问题
I've two functions fun() and fun2();
fun() calls itself while incrementing the global variable a=0 and terminates if a==5. But if I call another function called fun2() which basically returns and do nothing, then Build Error happens. Why? I'm just experimenting with recursion and I got this error.
#include<iostream>
using namespace std;
int a = 0;
void fun() {
if (a == 5)
return;
a++;
fun();
fun2(); //This is where the trouble happens
}
void fun2() {
return;
}
int main() {
fun();
return 0;
}
Output:
回答1:
You would get similar error with
void fun() {
fun2();
}
void fun2() {}
int main() {
fun();
}
The error is not related to the recursion.

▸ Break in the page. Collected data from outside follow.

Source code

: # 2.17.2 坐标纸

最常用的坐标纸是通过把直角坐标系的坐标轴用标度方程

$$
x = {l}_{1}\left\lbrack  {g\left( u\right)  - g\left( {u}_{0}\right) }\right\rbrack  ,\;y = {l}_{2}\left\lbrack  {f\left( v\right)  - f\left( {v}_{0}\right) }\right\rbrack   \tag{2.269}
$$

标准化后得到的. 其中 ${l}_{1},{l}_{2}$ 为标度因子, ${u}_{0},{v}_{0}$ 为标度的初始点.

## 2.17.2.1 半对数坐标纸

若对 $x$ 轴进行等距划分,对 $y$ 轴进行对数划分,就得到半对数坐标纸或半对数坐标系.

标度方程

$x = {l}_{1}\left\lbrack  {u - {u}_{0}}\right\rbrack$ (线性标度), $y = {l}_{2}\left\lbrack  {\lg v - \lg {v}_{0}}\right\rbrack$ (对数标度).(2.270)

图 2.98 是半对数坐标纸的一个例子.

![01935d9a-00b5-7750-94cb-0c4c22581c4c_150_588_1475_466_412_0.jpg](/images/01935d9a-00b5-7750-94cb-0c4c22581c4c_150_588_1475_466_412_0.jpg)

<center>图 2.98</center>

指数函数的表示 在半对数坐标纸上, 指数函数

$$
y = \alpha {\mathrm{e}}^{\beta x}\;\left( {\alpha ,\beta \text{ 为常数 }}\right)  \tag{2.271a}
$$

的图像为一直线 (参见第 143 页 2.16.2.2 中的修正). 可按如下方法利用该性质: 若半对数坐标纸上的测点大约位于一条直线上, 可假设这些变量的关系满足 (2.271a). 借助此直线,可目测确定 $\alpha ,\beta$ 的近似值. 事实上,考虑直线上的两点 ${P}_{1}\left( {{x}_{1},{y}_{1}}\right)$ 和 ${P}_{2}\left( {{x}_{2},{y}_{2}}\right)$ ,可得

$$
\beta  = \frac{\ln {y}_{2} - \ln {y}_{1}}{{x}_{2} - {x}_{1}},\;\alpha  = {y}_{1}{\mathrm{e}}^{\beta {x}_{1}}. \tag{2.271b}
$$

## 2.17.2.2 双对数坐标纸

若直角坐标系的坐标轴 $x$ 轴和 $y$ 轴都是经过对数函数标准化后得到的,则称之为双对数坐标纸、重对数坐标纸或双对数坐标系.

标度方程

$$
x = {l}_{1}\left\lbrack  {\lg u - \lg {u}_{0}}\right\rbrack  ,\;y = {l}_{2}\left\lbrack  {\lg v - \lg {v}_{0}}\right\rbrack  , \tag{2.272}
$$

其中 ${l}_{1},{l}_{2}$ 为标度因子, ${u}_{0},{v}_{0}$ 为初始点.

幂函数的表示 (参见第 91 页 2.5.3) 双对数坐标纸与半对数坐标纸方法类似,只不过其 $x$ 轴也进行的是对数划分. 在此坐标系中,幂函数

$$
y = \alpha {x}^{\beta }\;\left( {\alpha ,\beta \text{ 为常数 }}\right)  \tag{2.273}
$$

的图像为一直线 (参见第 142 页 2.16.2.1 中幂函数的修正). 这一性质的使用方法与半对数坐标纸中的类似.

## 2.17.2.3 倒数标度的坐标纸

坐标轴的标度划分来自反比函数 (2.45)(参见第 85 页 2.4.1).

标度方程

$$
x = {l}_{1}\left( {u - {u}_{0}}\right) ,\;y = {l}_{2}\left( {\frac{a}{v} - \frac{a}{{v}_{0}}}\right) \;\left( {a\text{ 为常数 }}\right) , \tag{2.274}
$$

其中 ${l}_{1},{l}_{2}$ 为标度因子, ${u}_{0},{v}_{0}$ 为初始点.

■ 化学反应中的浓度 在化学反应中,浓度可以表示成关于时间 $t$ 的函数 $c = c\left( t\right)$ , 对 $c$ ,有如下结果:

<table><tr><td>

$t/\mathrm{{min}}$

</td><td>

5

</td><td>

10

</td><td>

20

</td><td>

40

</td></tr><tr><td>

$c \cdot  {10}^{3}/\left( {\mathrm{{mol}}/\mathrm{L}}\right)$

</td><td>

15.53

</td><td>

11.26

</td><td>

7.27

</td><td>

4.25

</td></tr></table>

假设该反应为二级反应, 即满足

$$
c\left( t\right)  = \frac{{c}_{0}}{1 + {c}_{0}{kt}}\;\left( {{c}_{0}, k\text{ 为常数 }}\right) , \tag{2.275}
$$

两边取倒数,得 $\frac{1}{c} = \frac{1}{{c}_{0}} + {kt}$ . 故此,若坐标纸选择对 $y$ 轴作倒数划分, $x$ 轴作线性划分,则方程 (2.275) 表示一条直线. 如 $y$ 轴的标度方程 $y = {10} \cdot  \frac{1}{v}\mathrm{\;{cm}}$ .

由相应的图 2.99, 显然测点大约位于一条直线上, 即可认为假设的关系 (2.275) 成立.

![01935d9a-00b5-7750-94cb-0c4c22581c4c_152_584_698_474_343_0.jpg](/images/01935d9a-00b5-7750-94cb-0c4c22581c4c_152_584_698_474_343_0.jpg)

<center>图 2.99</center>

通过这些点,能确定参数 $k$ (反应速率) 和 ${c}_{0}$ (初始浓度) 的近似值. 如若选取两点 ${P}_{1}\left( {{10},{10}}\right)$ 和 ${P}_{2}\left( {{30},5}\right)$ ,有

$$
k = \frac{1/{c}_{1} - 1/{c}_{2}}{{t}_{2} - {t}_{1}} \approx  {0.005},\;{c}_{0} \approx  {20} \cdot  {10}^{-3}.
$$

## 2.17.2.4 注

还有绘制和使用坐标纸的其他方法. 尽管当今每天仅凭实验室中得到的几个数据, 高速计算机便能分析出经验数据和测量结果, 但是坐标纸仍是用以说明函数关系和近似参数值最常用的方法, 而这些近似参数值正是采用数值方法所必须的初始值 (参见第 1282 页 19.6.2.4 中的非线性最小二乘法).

You need to delcare a function before you can call it:
#include<iostream>
void fun2(); // declaration
void fun() {
// ...
fun2();
}
void fun2() { } // definition
int main() {
fun();
return 0;
}
...or simply define fun2 before fun.
回答2:
You must declare or define functions before using them.
#include<iostream>
using namespace std;
int a = 0;
void fun2(); // add this (declaration of function fun2)
void fun() {
if (a == 5)
return;
a++;
fun();
fun2(); //This is where the trouble happens
}
void fun2() {
return;
}
int main() {
fun();
return 0;
}
回答3:
"why does that?"
Well, not because of recursion.
In this case, it does this partly because your code is c-style, which mostly does require declaration of user defined functions that your code calls.
You tagged this post with c++, but use not one class.
And, for example, if these functions were encapsulated in a class, then the c++ compiler will (usually) find the functions ... even with no prior declaration.
Example:
In the following, I have encapsulated your code inside a functor (a simplified c++ class)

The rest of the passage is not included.